Data & System Architecture, from the ground up Lesson 52 / 80

CD for data: deployment patterns for batch and streaming

Blue-green, canary, dark launch. Why streaming jobs need different deploy patterns than web services, and how batch jobs deploy through their schedule.

Continuous delivery for web services is well-understood. You roll out a new version of an API, you watch error rates and latencies, and if anything looks wrong you roll back. The whole industry has converged on a small set of patterns: blue-green, canary, rolling deploys, feature flags. Books have been written about it, the SRE community has matured around it, and most modern platforms (Kubernetes, ECS, Cloud Run, Lambda) ship the primitives in the box.

Data pipelines are different. Not because the principles change, but because the shape of the workload changes. A web service handles millions of independent short requests; a bad deploy produces a brief spike of 5xxs that you can roll back in seconds. A pipeline either produces large slices of derived data on a schedule or runs continuously and holds state. A bad deploy can write wrong rows to the warehouse for hours before anyone notices, or corrupt the state of a streaming job that has been running for weeks. The blast radius is bigger; the discipline must match.

This lesson walks through the deployment patterns and how each maps onto batch and streaming. The big idea is that the patterns are the same, but the mechanics are different enough that you cannot just copy the web-services playbook.

What CD looks like for a web service

To set the contrast, here is the standard web-service flow. You merge to main, CI builds an image, the image gets pushed to a registry, the deploy system rolls it out. Rolling deploy means new pods come up with the new image while old ones drain; at any moment some traffic hits old, some hits new. Canary means you route a small percentage (5 percent, 10 percent) to the new version and watch metrics before promoting. Blue-green means you stand up an entirely fresh environment with the new version, smoke test it, and flip traffic over with a load-balancer switch.

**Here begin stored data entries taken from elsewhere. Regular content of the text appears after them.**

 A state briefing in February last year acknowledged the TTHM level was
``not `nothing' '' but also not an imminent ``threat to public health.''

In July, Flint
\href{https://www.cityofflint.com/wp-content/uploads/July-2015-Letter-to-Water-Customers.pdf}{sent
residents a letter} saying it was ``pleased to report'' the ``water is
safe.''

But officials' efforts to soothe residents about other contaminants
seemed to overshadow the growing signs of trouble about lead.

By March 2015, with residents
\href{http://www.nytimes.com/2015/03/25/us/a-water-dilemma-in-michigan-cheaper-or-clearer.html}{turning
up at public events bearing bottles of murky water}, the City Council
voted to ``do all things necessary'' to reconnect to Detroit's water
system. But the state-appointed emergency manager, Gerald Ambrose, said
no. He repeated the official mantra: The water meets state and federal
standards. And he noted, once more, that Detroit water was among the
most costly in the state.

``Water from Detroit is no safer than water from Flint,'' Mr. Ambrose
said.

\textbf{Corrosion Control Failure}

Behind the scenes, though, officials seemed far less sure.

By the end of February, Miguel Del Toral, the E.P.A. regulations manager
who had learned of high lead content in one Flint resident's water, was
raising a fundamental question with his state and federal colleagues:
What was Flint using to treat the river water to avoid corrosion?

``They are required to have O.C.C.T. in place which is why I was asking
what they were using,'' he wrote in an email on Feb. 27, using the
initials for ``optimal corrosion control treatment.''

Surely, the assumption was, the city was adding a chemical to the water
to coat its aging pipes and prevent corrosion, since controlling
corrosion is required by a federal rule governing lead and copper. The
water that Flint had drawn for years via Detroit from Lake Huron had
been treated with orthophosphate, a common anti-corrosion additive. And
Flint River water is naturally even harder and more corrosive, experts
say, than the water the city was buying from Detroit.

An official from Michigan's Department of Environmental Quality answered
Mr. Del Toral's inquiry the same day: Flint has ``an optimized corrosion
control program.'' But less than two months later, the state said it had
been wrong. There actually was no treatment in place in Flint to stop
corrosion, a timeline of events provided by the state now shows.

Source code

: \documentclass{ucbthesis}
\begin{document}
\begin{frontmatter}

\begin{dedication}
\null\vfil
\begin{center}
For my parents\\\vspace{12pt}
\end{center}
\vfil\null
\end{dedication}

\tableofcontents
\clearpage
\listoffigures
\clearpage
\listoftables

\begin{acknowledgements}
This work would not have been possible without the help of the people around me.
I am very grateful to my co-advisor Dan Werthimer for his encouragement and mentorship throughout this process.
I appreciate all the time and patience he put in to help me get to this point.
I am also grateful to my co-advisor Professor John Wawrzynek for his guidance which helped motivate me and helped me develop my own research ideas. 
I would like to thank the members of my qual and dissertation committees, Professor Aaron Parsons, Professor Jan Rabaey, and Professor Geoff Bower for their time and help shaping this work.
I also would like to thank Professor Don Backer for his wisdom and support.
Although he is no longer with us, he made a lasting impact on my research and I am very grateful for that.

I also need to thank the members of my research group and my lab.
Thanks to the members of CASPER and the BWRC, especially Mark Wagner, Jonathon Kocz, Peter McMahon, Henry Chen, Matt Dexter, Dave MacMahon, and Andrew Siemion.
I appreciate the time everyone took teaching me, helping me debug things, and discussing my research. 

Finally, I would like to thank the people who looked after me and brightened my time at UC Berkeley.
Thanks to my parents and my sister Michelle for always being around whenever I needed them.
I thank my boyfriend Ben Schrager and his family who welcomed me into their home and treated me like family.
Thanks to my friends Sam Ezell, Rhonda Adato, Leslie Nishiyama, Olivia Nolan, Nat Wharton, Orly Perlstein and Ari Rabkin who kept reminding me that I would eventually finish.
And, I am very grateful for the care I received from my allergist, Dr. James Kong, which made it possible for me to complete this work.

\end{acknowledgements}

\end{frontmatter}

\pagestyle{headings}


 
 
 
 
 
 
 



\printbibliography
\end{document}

The unifying property: a request is a small, isolated unit. If the new version is bad, you stop sending it requests, and the bad behaviour stops. Nothing persists across deploys except the database, which both versions share.

That last sentence is where the data world starts to diverge. For pipelines, the deploy unit is a job, not a request. The job has state. The job writes to outputs that other jobs and humans depend on. And the things you can roll back vary depending on whether the job is batch or streaming.

Batch pipelines: deploy through the schedule

Batch is the gentler of the two. A batch job runs on a schedule (hourly, daily, whenever the upstream data lands). When you deploy new code, the next scheduled run picks it up. There is no in-flight long-running process to wrestle with.

The default deploy flow for a batch pipeline looks like this:

  1. Merge a code change to the repo.
  2. CI builds the artefact (a Docker image, a wheel, a JAR) and uploads it to wherever the orchestrator pulls from.
  3. The next time the job is triggered (next 02:00 run, next manual trigger, next sensor fire), it uses the new code.

Rollback is symmetric: revert the commit, redeploy the artefact, the next run goes back to the old behaviour. If you want to be paranoid, kill any currently running job before rolling back so it does not finish under the old code with new outputs already partially written.

Idempotency, from lesson 38, is what makes this clean. If the job is safely re-runnable, you can roll back and replay the affected dates with no fuss. If it is not, you have to chase down whatever wrong output the bad version wrote and clean it up by hand.

The catch is schema migrations. If the new code expects a new column that the old code did not write, rolling back the code without rolling back the schema breaks reads. Worse, if you rolled back because the new schema turned out to be wrong, you might have outputs in the new shape that the old code cannot read at all.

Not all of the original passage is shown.